My aunt, a therapist, told me once that in a couple there are three things - each person, and the relationship between them. Each needs to be treated. I've found that an oddly helpful idea over the years. And that's where my advice comes from. Focus on the relationship, and on both of you - not this other person. He might be an arse, it certainly seems that way, but that just doesn't matter, because you aint married to him.

Husband99 · 26/02/2015 19:33

rootypig: He might be an arse, it certainly seems that way, but that just doesn't matter, because you aint married to him.

Love this- thank you. I agree. This is not root cause, but it isn't helping.

OP posts:
rootypig · 26/02/2015 19:34

Cross posts.

Right. But he knows fuck all about your marriage - noone does except you and your wife, and based on my grand life experience, both of you are probably pretty in the dark as well! Smile

Email him a thank you, and then forget him. rita probably has him nailed. He definitely enjoys the passive aggressive competition with other men, his reply demonstrated that. Don't give him the bloody satisfaction. (Though as I keep saying, you really should be more interested in your wife, than him....)

This whole episode sounds like early(ish) warning that your communication, love and support for each other is misfiring and I think you would benefit so much from the help of a therapist.

rootypig · 26/02/2015 19:34

Cross posts again! Smile

rita68 · 26/02/2015 19:36

His response is arrogant, yes. As rooty says, he certainly does seem to be an arse! Rise above it. He sounds revolting. Let some time pass (days, weeks) and his arrogance will face to insignificance.

rita68 · 26/02/2015 19:37

Fade, not face! Sorry.

rootypig · 26/02/2015 19:40

Good luck OP. You sound like a lovely, thoughtful man. This relationship lark is difficult, isn't it? I hope you and your wife find a way to reconnect.

Fairenuff · 26/02/2015 19:44

This is why there is no point trying to confront the other person. Your wife is the one that you should be talking to.

OP I think this is inappropriate. It's ok to tell your dw that you are not happy with this kind of 'relationship'.

It's not that you are telling her not to be friends with someone, more that you are asking her to do what she thinks is best about something that makes you feel uncomfortable.

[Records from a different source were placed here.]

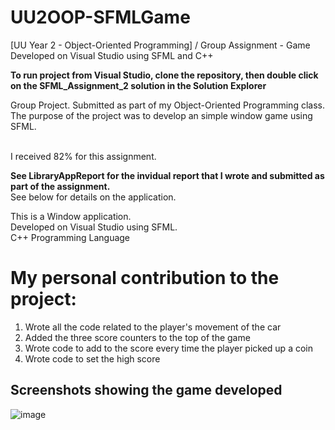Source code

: # UU2OOP-SFMLGame
[UU Year 2 - Object-Oriented Programming] / Group Assignment - Game Developed on Visual Studio using SFML and C++

**To run project from Visual Studio, clone the repository, then double click on the SFML_Assignment_2 solution in the Solution Explorer**

Group Project. Submitted as part of my Object-Oriented Programming class.
The purpose of the project was to develop an simple window game using SFML.

<br />I received 82% for this assignment.

**See LibraryAppReport for the invidual report that I wrote and submitted as part of the assignment.**<br />
See below for details on the application.

This is a Window application.<br />
Developed on Visual Studio using SFML.<br />
C++ Programming Language<br />

# My personal contribution to the project:
1. Wrote all the code related to the player's movement of the car
2. Added the three score counters to the top of the game
3. Wrote code to add to the score every time the player picked up a coin
4. Wrote code to set the high score

## Screenshots showing the game developed
![image](https://user-images.githubusercontent.com/91070226/152667388-7b54fd27-d792-4afc-9b55-4b3cef378a5b.png)<br /><br />
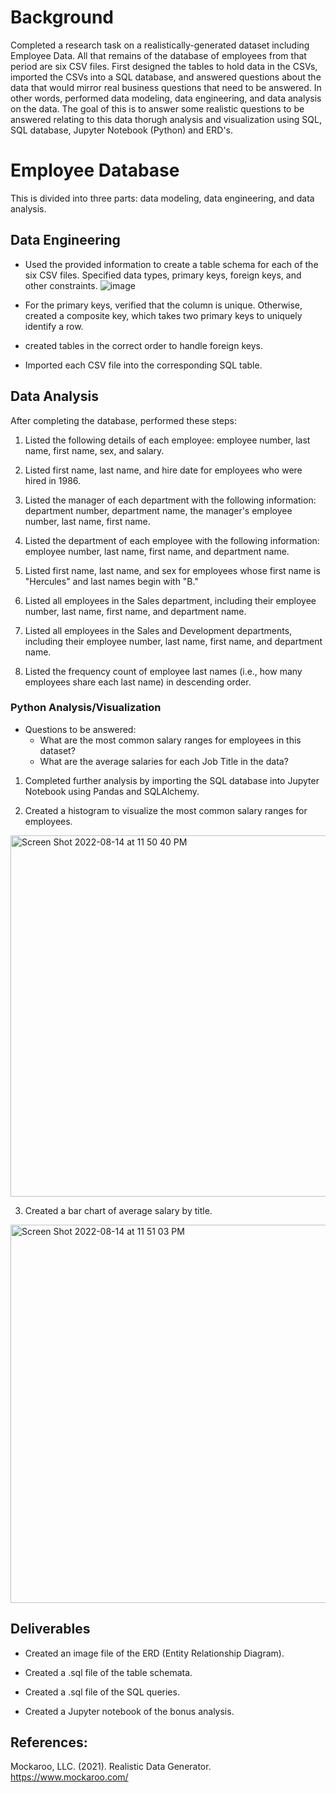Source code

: # Background

Completed a research task on a realistically-generated dataset including Employee Data. All that remains of the database of employees from that period are six CSV files. First designed the tables to hold data in the CSVs, imported the CSVs into a SQL database, and answered questions about the data that would mirror real business questions that need to be answered. In other words, performed data modeling, data engineering, and data analysis on the data. The goal of this is to answer some realistic questions to be answered relating to this data thorugh analysis and visualization using SQL, SQL database, Jupyter Notebook (Python) and ERD's.

# Employee Database

 This is divided into three parts: data modeling, data engineering, and data analysis.

## Data Engineering

 - Used the provided information to create a table schema for each of the six CSV files. Specified data types, primary keys, foreign keys, and other constraints.
![image](https://user-images.githubusercontent.com/91276925/184511727-45973327-8c02-4e08-8025-dafa5141dcd4.png)

 - For the primary keys, verified that the column is unique. Otherwise, created a composite key, which takes two primary keys to uniquely identify a row.

 - created tables in the correct order to handle foreign keys.

 - Imported each CSV file into the corresponding SQL table.
 
## Data Analysis
After completing the database, performed these steps:

1) Listed the following details of each employee: employee number, last name, first name, sex, and salary.

2) Listed first name, last name, and hire date for employees who were hired in 1986.

3) Listed the manager of each department with the following information: department number, department name, the manager's employee number, last name, first name.

4) Listed the department of each employee with the following information: employee number, last name, first name, and department name.

5) Listed first name, last name, and sex for employees whose first name is "Hercules" and last names begin with "B."

6) Listed all employees in the Sales department, including their employee number, last name, first name, and department name.

7) Listed all employees in the Sales and Development departments, including their employee number, last name, first name, and department name.

8) Listed the frequency count of employee last names (i.e., how many employees share each last name) in descending order.

### Python Analysis/Visualization

- Questions to be answered:
  - What are the most common salary ranges for employees in this dataset?
  - What are the average salaries for each Job Title in the data?

1) Completed further analysis by importing the SQL database into Jupyter Notebook using Pandas and SQLAlchemy.

2) Created a histogram to visualize the most common salary ranges for employees.
<img width="578" alt="Screen Shot 2022-08-14 at 11 50 40 PM" src="https://user-images.githubusercontent.com/91276925/184574363-3b5ec5eb-93d1-4d5a-af33-0d95d1b71247.png">

3) Created a bar chart of average salary by title.
<img width="605" alt="Screen Shot 2022-08-14 at 11 51 03 PM" src="https://user-images.githubusercontent.com/91276925/184574373-3d9b4769-2972-4229-b03c-8575040b425d.png">

## Deliverables

 - Created an image file of the ERD (Entity Relationship Diagram).

 - Created a .sql file of the table schemata.

 - Created a .sql file of the SQL queries.

 - Created a Jupyter notebook of the bonus analysis.

## References:

Mockaroo, LLC. (2021). Realistic Data Generator. https://www.mockaroo.com/
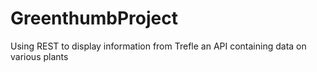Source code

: # GreenthumbProject
 Using REST to display information from Trefle an API containing data on various plants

PrimalLass · 26/02/2015 19:46

I have male uni friends who I would probably say silly flurry things to. Means nothing. Zero. It depends on the context.

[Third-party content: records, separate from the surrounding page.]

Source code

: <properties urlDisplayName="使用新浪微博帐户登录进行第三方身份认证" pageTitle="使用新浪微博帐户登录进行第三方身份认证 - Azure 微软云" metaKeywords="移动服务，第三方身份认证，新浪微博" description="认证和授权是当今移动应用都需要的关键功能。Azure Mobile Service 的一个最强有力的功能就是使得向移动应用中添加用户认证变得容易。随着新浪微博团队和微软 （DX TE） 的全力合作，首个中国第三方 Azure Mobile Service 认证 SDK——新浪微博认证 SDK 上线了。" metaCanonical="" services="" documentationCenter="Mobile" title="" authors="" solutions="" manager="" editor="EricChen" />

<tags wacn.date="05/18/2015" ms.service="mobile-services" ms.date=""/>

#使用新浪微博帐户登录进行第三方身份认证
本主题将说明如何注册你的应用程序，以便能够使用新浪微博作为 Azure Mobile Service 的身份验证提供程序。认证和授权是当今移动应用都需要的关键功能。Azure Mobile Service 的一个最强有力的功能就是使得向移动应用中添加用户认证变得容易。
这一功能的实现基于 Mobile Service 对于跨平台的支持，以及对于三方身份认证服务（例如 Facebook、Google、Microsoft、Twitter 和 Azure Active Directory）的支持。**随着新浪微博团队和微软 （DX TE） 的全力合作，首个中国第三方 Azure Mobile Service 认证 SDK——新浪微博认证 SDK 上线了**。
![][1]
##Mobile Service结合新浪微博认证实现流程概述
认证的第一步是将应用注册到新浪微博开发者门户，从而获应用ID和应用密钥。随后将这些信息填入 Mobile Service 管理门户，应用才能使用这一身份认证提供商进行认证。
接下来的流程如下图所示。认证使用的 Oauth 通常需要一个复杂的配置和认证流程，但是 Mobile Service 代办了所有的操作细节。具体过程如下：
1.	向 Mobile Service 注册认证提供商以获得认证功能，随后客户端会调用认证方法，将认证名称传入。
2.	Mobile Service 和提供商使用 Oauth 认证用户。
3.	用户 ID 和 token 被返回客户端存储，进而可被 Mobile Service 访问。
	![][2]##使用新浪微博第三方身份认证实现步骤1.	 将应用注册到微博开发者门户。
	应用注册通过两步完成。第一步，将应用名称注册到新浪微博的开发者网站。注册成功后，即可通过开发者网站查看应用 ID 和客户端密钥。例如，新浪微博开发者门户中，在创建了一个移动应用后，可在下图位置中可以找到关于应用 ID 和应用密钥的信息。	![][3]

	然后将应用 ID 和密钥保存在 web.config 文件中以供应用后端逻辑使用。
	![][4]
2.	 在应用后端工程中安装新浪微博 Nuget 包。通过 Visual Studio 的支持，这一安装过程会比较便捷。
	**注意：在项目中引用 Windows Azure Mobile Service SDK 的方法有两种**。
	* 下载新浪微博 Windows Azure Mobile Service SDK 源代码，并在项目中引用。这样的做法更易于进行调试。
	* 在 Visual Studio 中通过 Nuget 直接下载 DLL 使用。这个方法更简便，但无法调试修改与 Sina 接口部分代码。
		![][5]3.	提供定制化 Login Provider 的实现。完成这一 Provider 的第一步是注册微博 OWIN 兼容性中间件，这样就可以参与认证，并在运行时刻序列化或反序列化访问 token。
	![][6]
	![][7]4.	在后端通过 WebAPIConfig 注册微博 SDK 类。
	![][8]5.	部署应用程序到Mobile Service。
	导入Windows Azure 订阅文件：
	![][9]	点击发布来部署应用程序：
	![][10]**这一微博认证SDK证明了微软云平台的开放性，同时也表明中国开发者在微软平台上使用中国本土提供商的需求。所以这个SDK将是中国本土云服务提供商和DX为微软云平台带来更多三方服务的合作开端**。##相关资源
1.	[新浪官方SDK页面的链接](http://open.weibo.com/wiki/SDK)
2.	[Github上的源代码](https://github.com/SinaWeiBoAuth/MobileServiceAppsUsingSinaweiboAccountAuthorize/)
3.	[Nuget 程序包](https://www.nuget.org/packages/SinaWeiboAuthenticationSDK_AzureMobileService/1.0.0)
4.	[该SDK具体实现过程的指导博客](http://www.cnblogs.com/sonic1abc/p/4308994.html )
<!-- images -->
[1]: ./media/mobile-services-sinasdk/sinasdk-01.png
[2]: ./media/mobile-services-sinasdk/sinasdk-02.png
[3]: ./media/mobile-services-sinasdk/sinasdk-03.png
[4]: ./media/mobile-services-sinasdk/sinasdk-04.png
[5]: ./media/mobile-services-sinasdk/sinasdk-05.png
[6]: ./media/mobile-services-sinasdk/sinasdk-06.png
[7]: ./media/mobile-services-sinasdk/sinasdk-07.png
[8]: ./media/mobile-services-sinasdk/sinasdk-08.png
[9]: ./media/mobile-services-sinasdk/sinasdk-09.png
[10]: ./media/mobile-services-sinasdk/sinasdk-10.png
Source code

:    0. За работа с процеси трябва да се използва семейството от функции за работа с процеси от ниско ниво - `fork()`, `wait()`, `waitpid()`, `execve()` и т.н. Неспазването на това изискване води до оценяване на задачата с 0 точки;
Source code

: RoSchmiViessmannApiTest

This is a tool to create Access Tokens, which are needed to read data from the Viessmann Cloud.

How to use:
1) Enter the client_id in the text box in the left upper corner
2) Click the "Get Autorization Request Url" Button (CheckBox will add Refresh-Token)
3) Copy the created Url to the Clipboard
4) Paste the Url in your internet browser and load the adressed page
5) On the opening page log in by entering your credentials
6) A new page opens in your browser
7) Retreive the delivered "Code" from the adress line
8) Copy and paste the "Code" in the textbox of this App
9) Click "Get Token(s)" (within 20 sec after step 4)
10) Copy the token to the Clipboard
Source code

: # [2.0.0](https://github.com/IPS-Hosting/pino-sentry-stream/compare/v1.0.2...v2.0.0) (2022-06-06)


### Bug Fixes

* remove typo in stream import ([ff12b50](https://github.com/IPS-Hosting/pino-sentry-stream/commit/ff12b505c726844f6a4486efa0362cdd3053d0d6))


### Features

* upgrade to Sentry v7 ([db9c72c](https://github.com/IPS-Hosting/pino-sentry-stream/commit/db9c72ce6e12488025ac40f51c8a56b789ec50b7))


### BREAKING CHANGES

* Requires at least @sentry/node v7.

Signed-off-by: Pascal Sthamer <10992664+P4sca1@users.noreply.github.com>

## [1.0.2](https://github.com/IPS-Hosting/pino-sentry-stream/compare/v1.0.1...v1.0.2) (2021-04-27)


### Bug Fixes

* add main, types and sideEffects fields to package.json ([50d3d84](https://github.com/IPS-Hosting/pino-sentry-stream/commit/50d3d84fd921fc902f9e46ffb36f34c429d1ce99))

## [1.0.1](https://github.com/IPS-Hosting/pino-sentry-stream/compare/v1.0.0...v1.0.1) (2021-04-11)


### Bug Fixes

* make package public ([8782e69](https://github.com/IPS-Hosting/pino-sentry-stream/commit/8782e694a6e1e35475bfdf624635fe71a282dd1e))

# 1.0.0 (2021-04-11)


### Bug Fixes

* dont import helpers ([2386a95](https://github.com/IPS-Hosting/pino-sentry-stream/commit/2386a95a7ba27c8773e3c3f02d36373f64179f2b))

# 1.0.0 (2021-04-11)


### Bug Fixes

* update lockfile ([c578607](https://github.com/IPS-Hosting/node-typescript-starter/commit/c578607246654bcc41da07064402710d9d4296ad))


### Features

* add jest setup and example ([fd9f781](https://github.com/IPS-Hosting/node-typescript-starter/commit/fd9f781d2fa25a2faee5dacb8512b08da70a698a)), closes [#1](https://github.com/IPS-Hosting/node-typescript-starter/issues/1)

PrimalLass · 26/02/2015 19:46

*flirty

GalindawithaGa · 26/02/2015 19:58

I think the other guy has been pretty restrained in his response! I know if I had a close, loving friendship with someone for many years and all of a sudden their partner stepped in to 'mark his territory' I would be livid, not to mention worried for my friend that they were married to a controlling, uncommunicative arse.

mildlyacquiescent · 26/02/2015 20:02

Vivacia, you are right!

Marvellous that these men have nothing better to do mid-afternoon than type unnatural psycho-babble-filled emails in exactly the same style.